Instructions to follow: Copy every line from the records below that holds the word "RELEASENOTES".

[Data extracted from a collection]
^^^^^^^^
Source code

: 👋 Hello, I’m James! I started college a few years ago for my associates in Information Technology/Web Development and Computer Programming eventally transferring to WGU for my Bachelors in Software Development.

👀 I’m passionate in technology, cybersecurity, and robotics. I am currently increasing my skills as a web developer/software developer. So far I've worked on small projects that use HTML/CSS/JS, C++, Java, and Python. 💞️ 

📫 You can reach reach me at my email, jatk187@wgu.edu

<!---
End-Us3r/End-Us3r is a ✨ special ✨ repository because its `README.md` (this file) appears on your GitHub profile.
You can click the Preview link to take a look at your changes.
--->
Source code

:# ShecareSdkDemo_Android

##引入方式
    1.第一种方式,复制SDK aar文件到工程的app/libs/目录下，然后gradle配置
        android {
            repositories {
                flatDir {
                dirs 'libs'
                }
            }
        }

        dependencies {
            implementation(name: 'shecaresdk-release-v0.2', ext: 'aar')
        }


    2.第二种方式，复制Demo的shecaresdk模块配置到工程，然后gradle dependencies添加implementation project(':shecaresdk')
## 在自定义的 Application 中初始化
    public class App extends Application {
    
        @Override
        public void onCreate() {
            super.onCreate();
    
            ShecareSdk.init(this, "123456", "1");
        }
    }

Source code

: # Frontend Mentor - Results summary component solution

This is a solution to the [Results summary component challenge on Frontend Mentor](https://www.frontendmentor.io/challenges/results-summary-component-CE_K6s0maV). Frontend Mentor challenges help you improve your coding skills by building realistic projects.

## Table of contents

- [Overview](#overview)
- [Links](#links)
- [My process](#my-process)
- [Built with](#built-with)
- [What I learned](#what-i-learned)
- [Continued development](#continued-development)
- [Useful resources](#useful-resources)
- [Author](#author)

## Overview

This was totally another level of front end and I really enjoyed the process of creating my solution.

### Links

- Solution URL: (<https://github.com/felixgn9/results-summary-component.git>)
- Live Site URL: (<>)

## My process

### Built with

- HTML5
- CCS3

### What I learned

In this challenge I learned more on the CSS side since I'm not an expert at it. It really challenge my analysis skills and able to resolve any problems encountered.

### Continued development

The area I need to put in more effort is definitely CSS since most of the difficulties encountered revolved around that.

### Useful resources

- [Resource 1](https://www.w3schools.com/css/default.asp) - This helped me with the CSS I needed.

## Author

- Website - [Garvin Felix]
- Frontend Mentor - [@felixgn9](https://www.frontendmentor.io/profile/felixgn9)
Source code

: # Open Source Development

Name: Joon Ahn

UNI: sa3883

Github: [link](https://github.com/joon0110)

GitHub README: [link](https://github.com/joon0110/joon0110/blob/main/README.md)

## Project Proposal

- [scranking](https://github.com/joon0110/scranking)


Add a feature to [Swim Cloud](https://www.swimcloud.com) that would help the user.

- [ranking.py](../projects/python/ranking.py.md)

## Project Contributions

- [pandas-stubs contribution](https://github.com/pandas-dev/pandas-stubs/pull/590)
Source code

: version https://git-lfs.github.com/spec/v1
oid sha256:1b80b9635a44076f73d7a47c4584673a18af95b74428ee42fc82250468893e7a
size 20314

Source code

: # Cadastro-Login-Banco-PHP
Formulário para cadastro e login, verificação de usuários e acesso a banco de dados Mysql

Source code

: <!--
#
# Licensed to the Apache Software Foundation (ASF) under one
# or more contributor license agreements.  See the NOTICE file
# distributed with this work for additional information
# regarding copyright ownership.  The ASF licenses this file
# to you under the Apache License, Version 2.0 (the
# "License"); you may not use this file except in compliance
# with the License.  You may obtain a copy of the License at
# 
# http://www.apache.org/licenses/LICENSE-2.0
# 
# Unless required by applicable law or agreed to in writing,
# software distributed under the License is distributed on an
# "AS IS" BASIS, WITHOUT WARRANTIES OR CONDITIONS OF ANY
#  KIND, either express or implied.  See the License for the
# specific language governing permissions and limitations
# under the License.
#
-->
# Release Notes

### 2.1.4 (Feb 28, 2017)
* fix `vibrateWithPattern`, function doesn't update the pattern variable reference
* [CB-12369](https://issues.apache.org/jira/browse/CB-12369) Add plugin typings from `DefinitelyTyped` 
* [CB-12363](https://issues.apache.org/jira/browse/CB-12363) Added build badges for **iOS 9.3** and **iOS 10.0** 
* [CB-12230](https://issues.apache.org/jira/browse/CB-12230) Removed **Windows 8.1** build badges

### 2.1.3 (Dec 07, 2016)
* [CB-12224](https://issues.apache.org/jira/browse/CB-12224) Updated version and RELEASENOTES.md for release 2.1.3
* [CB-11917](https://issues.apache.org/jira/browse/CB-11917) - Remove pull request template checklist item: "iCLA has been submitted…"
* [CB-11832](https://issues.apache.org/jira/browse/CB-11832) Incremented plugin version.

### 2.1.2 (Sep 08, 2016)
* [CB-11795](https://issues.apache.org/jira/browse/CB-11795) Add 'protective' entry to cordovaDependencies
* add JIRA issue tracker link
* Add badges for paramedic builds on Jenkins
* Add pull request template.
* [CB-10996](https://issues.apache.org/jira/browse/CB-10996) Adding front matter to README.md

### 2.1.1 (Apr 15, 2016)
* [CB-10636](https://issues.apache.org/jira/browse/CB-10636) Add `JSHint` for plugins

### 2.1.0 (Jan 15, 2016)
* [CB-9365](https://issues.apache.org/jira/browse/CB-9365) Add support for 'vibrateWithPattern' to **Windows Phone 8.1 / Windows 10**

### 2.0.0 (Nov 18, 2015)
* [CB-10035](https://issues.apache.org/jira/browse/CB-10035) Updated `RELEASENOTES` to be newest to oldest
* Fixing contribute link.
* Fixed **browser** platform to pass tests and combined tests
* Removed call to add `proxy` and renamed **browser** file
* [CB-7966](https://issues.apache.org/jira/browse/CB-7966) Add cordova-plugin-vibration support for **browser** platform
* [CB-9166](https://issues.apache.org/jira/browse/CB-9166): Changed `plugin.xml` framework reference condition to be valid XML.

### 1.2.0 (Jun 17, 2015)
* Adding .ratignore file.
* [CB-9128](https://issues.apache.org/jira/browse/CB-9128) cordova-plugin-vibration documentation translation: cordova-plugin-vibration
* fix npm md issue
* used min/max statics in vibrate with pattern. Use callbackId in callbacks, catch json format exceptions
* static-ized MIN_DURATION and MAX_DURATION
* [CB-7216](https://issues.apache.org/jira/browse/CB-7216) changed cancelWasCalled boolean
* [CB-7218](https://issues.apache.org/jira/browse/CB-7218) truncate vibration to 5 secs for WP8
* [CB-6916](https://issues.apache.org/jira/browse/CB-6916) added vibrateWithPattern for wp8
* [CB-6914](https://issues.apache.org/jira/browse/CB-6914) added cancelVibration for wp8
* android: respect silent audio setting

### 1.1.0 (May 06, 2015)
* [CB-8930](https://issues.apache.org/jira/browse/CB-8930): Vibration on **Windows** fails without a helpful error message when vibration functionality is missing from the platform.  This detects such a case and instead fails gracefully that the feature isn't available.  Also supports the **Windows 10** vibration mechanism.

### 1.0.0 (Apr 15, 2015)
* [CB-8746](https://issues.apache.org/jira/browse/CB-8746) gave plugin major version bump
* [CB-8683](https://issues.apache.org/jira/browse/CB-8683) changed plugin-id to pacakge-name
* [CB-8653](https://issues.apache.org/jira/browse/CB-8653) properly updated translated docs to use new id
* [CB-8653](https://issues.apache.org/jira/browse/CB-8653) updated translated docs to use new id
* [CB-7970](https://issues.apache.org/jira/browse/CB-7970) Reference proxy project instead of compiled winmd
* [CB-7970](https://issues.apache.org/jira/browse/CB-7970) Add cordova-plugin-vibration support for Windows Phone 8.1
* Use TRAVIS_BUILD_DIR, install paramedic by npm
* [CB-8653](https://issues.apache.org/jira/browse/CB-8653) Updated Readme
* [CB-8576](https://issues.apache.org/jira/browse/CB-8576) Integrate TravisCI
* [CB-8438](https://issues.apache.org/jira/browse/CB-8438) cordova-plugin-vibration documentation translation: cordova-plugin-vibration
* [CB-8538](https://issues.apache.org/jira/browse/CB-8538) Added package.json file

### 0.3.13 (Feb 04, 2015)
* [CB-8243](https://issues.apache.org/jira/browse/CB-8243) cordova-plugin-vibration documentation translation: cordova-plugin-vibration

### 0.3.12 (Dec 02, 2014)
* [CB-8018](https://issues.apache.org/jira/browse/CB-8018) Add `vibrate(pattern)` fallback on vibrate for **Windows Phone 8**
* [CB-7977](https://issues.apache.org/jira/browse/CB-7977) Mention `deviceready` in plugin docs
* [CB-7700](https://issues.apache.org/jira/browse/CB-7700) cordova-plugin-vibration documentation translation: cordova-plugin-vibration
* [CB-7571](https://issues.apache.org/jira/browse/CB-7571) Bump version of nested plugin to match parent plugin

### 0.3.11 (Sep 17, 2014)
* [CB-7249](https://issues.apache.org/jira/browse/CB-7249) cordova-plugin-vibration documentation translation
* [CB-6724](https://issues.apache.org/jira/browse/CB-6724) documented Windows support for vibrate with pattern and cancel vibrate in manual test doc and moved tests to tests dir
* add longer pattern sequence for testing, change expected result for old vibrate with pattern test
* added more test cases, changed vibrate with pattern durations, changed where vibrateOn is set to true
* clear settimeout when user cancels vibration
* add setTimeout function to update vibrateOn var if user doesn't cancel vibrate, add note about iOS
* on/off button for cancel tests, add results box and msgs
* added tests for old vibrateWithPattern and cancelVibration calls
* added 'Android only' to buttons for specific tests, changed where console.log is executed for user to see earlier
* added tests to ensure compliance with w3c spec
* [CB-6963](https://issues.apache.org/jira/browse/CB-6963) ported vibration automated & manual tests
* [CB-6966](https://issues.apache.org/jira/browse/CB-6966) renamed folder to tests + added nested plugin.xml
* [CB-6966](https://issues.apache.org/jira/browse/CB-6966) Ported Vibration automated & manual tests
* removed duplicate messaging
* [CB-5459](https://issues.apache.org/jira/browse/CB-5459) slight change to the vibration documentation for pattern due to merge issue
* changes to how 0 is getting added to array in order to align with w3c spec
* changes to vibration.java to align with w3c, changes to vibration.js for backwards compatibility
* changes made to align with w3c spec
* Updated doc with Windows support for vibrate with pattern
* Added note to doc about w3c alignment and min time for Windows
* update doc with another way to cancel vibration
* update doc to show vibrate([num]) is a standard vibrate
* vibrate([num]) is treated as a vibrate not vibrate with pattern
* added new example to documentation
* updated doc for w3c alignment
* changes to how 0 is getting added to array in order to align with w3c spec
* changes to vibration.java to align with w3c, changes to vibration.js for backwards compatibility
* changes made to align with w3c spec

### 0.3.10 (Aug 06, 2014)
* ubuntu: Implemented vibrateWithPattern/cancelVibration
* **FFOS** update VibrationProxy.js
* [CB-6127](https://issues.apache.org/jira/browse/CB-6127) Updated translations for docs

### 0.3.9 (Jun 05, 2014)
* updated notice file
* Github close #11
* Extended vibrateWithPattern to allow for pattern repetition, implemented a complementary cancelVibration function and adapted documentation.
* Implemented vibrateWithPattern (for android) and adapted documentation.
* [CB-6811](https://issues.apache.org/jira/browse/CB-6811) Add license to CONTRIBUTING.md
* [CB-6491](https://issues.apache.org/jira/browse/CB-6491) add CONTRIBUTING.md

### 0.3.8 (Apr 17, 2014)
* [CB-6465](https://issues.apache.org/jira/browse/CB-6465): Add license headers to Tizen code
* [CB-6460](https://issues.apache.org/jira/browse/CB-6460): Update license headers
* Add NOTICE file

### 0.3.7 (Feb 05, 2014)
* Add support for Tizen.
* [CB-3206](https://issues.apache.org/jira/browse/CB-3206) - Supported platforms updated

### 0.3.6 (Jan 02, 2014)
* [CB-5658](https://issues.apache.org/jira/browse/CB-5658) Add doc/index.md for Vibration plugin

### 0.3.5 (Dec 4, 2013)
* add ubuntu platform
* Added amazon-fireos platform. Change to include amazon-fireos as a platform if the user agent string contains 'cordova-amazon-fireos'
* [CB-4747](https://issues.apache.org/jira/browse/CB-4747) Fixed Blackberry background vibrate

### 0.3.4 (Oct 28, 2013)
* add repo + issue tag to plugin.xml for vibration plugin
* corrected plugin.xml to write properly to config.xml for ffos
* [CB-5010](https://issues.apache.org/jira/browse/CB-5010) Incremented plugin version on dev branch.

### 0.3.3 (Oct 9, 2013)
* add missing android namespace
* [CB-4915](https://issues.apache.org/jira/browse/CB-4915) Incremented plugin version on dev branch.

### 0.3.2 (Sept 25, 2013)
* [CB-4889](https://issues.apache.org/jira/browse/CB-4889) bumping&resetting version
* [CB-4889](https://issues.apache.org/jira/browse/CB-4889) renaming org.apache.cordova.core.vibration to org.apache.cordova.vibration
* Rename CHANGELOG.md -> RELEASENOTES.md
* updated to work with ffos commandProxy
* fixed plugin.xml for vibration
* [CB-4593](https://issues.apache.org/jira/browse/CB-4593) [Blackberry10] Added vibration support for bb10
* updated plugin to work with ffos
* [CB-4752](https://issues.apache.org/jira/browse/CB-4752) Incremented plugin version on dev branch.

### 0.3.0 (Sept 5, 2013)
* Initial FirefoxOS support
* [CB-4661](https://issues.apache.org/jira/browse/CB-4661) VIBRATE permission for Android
^^^^^^^^
Exercise result:
* [CB-12224](https://issues.apache.org/jira/browse/CB-12224) Updated version and RELEASENOTES.md for release 2.1.3
* [CB-10035](https://issues.apache.org/jira/browse/CB-10035) Updated `RELEASENOTES` to be newest to oldest
* Rename CHANGELOG.md -> RELEASENOTES.md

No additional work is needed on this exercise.